= Cluster prime =

Type of prime number

In number theory, a cluster prime is a prime number p such that every even positive integer k ≤ p − 3 can be written as the difference between two prime numbers not exceeding p. For example, the number 23 is a cluster prime because 23 − 3 = 20, and every even integer from 2 to 20, inclusive, is the difference of at least one pair of prime numbers not exceeding 23:

- 5 − 3 = 2
- 7 − 3 = 4
- 11 − 5 = 6
- 11 − 3 = 8
- 13 − 3 = 10
- 17 − 5 = 12
- 17 − 3 = 14
- 19 − 3 = 16
- 23 − 5 = 18
- 23 − 3 = 20

On the other hand, 149 is not a cluster prime because 140 < 146, and there is no way to write 140 as the difference of two primes that are less than or equal to 149.

By convention, 2 is not considered to be a cluster prime. The first 23 odd primes (up to 89) are all cluster primes. The first few odd primes that are not cluster primes are

97, 127, 149, 191, 211, 223, 227, 229, ...

It is not known if there are infinitely many cluster primes.

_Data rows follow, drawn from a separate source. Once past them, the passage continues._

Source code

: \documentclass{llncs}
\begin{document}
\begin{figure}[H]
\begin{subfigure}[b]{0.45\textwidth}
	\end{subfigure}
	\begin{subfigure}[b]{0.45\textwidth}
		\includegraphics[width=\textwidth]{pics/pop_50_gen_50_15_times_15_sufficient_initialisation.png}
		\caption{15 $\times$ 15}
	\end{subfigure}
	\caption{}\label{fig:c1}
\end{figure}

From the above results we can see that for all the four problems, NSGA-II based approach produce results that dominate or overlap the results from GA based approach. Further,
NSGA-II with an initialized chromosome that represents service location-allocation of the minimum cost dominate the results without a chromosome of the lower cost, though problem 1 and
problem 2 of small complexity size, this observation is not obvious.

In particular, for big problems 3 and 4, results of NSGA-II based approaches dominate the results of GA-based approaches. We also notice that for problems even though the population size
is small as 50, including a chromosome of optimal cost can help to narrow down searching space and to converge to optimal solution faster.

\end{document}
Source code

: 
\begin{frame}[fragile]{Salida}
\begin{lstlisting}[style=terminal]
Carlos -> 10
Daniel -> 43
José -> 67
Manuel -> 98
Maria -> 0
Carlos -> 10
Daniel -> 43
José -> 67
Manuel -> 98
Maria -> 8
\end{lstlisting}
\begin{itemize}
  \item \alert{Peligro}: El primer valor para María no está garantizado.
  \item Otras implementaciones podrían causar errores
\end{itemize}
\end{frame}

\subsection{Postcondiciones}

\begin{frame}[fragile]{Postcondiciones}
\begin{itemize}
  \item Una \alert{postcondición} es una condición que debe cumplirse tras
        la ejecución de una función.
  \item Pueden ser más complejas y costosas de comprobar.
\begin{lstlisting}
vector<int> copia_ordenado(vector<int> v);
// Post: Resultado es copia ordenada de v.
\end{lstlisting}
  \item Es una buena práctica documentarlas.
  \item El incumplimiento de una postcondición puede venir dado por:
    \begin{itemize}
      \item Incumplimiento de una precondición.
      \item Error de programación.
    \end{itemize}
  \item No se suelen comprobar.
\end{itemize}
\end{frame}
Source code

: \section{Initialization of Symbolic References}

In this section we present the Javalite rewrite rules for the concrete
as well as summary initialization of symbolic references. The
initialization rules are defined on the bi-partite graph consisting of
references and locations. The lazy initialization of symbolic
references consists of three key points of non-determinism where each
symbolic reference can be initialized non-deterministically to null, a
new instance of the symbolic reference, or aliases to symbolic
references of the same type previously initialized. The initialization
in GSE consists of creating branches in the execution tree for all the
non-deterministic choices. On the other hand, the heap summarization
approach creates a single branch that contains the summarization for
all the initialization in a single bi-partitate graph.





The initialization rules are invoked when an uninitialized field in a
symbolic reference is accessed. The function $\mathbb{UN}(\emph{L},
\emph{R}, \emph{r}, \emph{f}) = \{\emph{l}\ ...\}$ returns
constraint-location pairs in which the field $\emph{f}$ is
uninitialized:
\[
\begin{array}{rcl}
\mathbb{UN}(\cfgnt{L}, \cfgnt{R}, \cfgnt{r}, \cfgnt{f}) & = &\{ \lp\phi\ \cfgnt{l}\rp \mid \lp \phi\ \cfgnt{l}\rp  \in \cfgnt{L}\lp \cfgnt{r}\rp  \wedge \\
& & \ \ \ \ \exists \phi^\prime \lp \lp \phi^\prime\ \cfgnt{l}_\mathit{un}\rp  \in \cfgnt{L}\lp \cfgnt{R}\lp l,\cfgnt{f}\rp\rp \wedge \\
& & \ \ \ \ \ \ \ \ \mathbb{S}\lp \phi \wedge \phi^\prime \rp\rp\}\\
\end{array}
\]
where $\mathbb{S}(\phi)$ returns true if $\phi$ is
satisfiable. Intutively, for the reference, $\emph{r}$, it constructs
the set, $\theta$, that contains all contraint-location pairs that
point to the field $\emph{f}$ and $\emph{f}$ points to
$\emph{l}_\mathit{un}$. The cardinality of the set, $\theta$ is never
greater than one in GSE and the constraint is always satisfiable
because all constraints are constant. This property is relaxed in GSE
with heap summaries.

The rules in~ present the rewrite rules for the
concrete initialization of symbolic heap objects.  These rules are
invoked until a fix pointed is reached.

Unsolved problem in mathematics: Are there infinitely many cluster primes?

==Properties==
- The prime gap preceding a cluster prime is always six or less. For any given prime number n, let $p_n$ denote the n-th prime number. If ${{p_{n} - p_{n - 1}}}$ ≥ 8, then $p_n$ − 9 cannot be expressed as the difference of two primes not exceeding $p_n$; thus, $p_n$ is not a cluster prime.
  - The converse is not true: the smallest non-cluster prime that is the greater of a pair of gap length six or less is 227, a gap of only four between 223 and 227. 229 is the first non-cluster prime that is the greater of a twin prime pair.
- The set of cluster primes is a small set. In 1999, Richard Blecksmith proved that the sum of the reciprocals of the cluster primes is finite.
- Blecksmith also proved an explicit upper bound on C(x), the number of cluster primes less than or equal to x. Specifically, for any positive integer m: $C(x) < {x \over ln(x)^m}$ for all sufficiently large x.
  - It follows from this that almost all prime numbers are absent from the set of cluster primes.